> [REQUIREMENT]: Pictures do not belong in the copy; quote every entry below exactly.

> [DATA EXTRACT]:
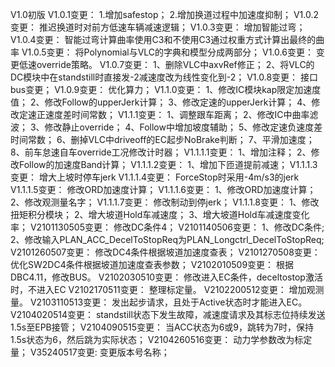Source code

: ﻿V1.0初版
V1.0.1变更：
1.增加safestop；
2.增加换道过程中加速度抑制；
V1.0.2变更：
推迟换道时对前方低速车辆减速逻辑；
V1.0.3变更：
增加智能过弯；
V1.0.4变更：
智能过弯计算曲率使用C3和不使用C3通过权重方式计算出最终的曲率
V1.0.5变更：
将Polynomial与VLC的字典和模型分成两部分；
V1.0.6变更：
变更低速override策略。
V1.0.7变更：
1、删除VLC中axvRef修正；
2、将VLC的DC模块中在standstill时直接发-2减速度改为线性变化到-2；
V1.0.8变更：
接口bus变更；
V1.0.9变更：
优化算力；
V1.1.0变更：
1、修改IC模块kap限定加速度值；
2、修改Follow的upperJerk计算；
3、修改定速的upperJerk计算；
4、修改定速正速度差时间常数；
V1.1.1变更：
1、调整跟车距离；
2、修改IC中曲率滤波；
3、修改静止override；
4、Follow中增加坡度辅助；
5、修改定速负速度差时间常数；
6、删掉VLC中driveoff的EC起步NoBrake判断；
7、平滑加速度；
8、前车怠速自车override工况修改计时器；
V1.1.1.1变更：
1、增加注释；
2、修改Follow的加速度Band计算；
V1.1.1.2变更：
1、增加下匝道提前减速；
V1.1.1.3变更：
增大上坡时停车jerk
V1.1.1.4变更：
ForceStop时采用-4m/s3的jerk
V1.1.1.5变更：
修改ORD加速度计算；
V1.1.1.6变更：
1、修改ORD加速度计算；
2、修改观测量名字；
V1.1.1.7变更：
修改制动到停jerk；
V1.1.1.8变更：
1、修改扭矩积分模块；
2、增大坡道Hold车减速度；
3、增大坡道Hold车减速度变化率；
V2101130505变更：
修改DC条件4；
V2101140506变更：
1、修改DC条件;
2、修改输入PLAN_ACC_DecelToStopReq为PLAN_Longctrl_DecelToStopReq;
V2101260507变更：
修改DC4条件根据坡道加速度查表；
V2101270508变更：
优化SW2DC4条件根据坡道加速度查表参数；
V2102010509变更：
根据DBC4.11，修改BUS。
V2102030510变更：
修改进入EC条件，deceltostop激活时，不进入EC
V2102170511变更：
整理标定量。
V2102200512变更：
增加观测量。
V2103110513变更：
发出起步请求，且处于Active状态时才能进入EC。
V2104020514变更：
standstill状态下发生故障，减速度请求及其标志位持续发送1.5s至EPB接管；
V2104090515变更：
当ACC状态为6或9，跳转为7时，保持1.5s状态为6，然后跳为实际状态；
V2104260516变更：
动力学参数改为标定量；
V35240517变更:
变更版本号名称；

> [SOLUTION TO THIS TASK]:
Source code

: ﻿V1.0初版
V1.0.1变更：
1.增加safestop；
2.增加换道过程中加速度抑制；
V1.0.2变更：
推迟换道时对前方低速车辆减速逻辑；
V1.0.3变更：
增加智能过弯；
V1.0.4变更：
智能过弯计算曲率使用C3和不使用C3通过权重方式计算出最终的曲率
V1.0.5变更：
将Polynomial与VLC的字典和模型分成两部分；
V1.0.6变更：
变更低速override策略。
V1.0.7变更：
1、删除VLC中axvRef修正；
2、将VLC的DC模块中在standstill时直接发-2减速度改为线性变化到-2；
V1.0.8变更：
接口bus变更；
V1.0.9变更：
优化算力；
V1.1.0变更：
1、修改IC模块kap限定加速度值；
2、修改Follow的upperJerk计算；
3、修改定速的upperJerk计算；
4、修改定速正速度差时间常数；
V1.1.1变更：
1、调整跟车距离；
2、修改IC中曲率滤波；
3、修改静止override；
4、Follow中增加坡度辅助；
5、修改定速负速度差时间常数；
6、删掉VLC中driveoff的EC起步NoBrake判断；
7、平滑加速度；
8、前车怠速自车override工况修改计时器；
V1.1.1.1变更：
1、增加注释；
2、修改Follow的加速度Band计算；
V1.1.1.2变更：
1、增加下匝道提前减速；
V1.1.1.3变更：
增大上坡时停车jerk
V1.1.1.4变更：
ForceStop时采用-4m/s3的jerk
V1.1.1.5变更：
修改ORD加速度计算；
V1.1.1.6变更：
1、修改ORD加速度计算；
2、修改观测量名字；
V1.1.1.7变更：
修改制动到停jerk；
V1.1.1.8变更：
1、修改扭矩积分模块；
2、增大坡道Hold车减速度；
3、增大坡道Hold车减速度变化率；
V2101130505变更：
修改DC条件4；
V2101140506变更：
1、修改DC条件;
2、修改输入PLAN_ACC_DecelToStopReq为PLAN_Longctrl_DecelToStopReq;
V2101260507变更：
修改DC4条件根据坡道加速度查表；
V2101270508变更：
优化SW2DC4条件根据坡道加速度查表参数；
V2102010509变更：
根据DBC4.11，修改BUS。
V2102030510变更：
修改进入EC条件，deceltostop激活时，不进入EC
V2102170511变更：
整理标定量。
V2102200512变更：
增加观测量。
V2103110513变更：
发出起步请求，且处于Active状态时才能进入EC。
V2104020514变更：
standstill状态下发生故障，减速度请求及其标志位持续发送1.5s至EPB接管；
V2104090515变更：
当ACC状态为6或9，跳转为7时，保持1.5s状态为6，然后跳为实际状态；
V2104260516变更：
动力学参数改为标定量；
V35240517变更:
变更版本号名称；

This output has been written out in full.